§ **Information shown**
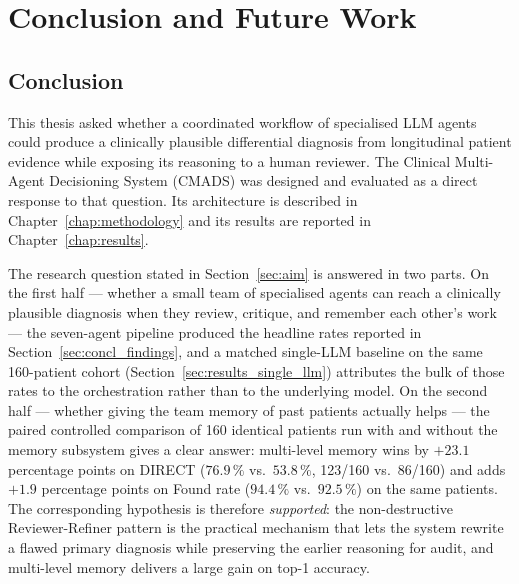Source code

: \chapter{Conclusion and Future Work}
\label{chap:conclusion}

\section{Conclusion}
\label{sec:conclusion}

This thesis asked whether a coordinated workflow of specialised LLM
agents could produce a clinically plausible differential diagnosis from
longitudinal patient evidence while exposing its reasoning to a human
reviewer. The Clinical Multi-Agent Decisioning System (CMADS) was
designed and evaluated as a direct response to that question. Its
architecture is described in Chapter~\ref{chap:methodology} and its
results are reported in Chapter~\ref{chap:results}.

The research question stated in Section~\ref{sec:aim} is answered in two
parts. On the first half --- whether a small team of specialised agents
can reach a clinically plausible diagnosis when they review, critique, and
remember each other's work --- the seven-agent pipeline produced the
headline rates reported in Section~\ref{sec:concl_findings}, and a
matched single-LLM baseline on the same 160-patient cohort
(Section~\ref{sec:results_single_llm}) attributes the bulk of those
rates to the orchestration rather than to the underlying model. On the
second half --- whether giving the team memory of past patients
actually helps --- the paired controlled comparison of 160 identical
patients run with and without the memory subsystem gives a clear
answer: multi-level memory wins by $+23.1$ percentage points on
DIRECT ($76.9\,\%$ vs.\ $53.8\,\%$, 123/160 vs.\ 86/160) and adds
$+1.9$ percentage points on Found rate
($94.4\,\%$ vs.\ $92.5\,\%$) on the same patients. The corresponding
hypothesis is therefore \emph{supported}: the non-destructive
Reviewer-Refiner pattern is the practical mechanism that lets the
system rewrite a flawed primary diagnosis while preserving the
earlier reasoning for audit, and multi-level memory delivers a large
gain on top-1 accuracy.


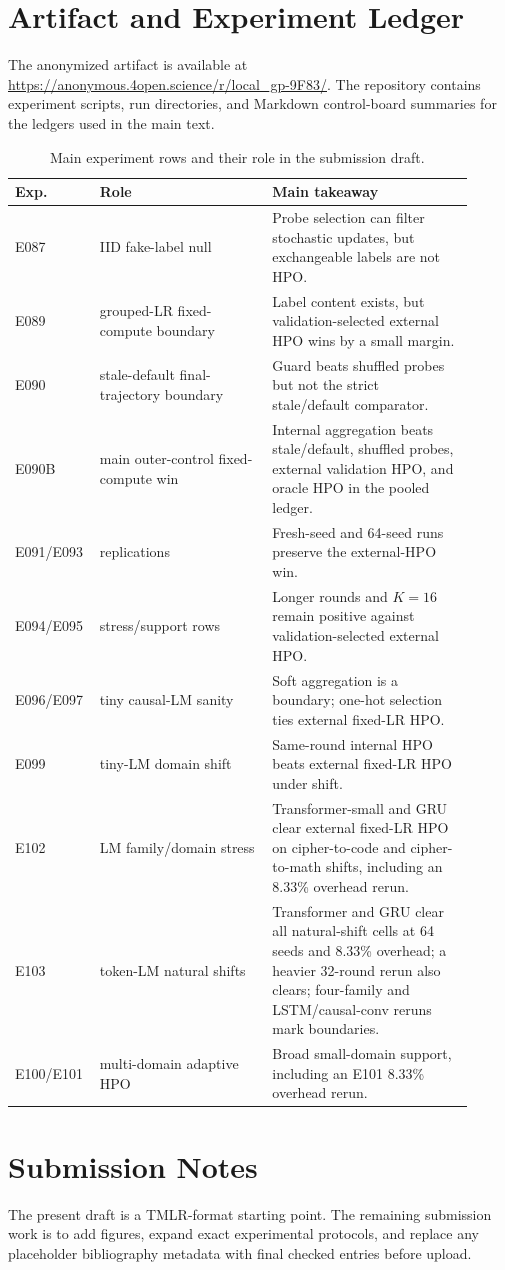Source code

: \section{Artifact and Experiment Ledger}
\label{app:ledger}

The anonymized artifact is available at
\url{https://anonymous.4open.science/r/local_gp-9F83/}. The repository
contains experiment scripts, run directories, and Markdown control-board
summaries for the ledgers used in the main text.

\begin{table}[h]
\centering
\small
\caption{Main experiment rows and their role in the submission draft.}
\label{tab:appendix-ledger}
\begin{tabular}{@{}p{0.13\linewidth}p{0.36\linewidth}p{0.42\linewidth}@{}}
\toprule
Exp. & Role & Main takeaway \\
\midrule
E087 & IID fake-label null & Probe selection can filter stochastic updates, but exchangeable labels are not HPO. \\
E089 & grouped-LR fixed-compute boundary & Label content exists, but validation-selected external HPO wins by a small margin. \\
E090 & stale-default final-trajectory boundary & Guard beats shuffled probes but not the strict stale/default comparator. \\
E090B & main outer-control fixed-compute win & Internal aggregation beats stale/default, shuffled probes, external validation HPO, and oracle HPO in the pooled ledger. \\
E091/E093 & replications & Fresh-seed and 64-seed runs preserve the external-HPO win. \\
E094/E095 & stress/support rows & Longer rounds and $K=16$ remain positive against validation-selected external HPO. \\
E096/E097 & tiny causal-LM sanity & Soft aggregation is a boundary; one-hot selection ties external fixed-LR HPO. \\
E099 & tiny-LM domain shift & Same-round internal HPO beats external fixed-LR HPO under shift. \\
E102 & LM family/domain stress & Transformer-small and GRU clear external fixed-LR HPO on cipher-to-code and cipher-to-math shifts, including an 8.33\% overhead rerun. \\
E103 & token-LM natural shifts & Transformer and GRU clear all natural-shift cells at 64 seeds and 8.33\% overhead; a heavier 32-round rerun also clears; four-family and LSTM/causal-conv reruns mark boundaries. \\
E100/E101 & multi-domain adaptive HPO & Broad small-domain support, including an E101 8.33\% overhead rerun. \\
\bottomrule
\end{tabular}
\end{table}

\section{Submission Notes}

The present draft is a TMLR-format starting point. The remaining submission
work is to add figures, expand exact experimental protocols, and replace any
placeholder bibliography metadata with final checked entries before upload.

§ **The problem**
Locate the word "causal" in the records above, and return each line that has it.

§ **Exercise solution**
E096/E097 & tiny causal-LM sanity & Soft aggregation is a boundary; one-hot selection ties external fixed-LR HPO. \\
E103 & token-LM natural shifts & Transformer and GRU clear all natural-shift cells at 64 seeds and 8.33\% overhead; a heavier 32-round rerun also clears; four-family and LSTM/causal-conv reruns mark boundaries. \\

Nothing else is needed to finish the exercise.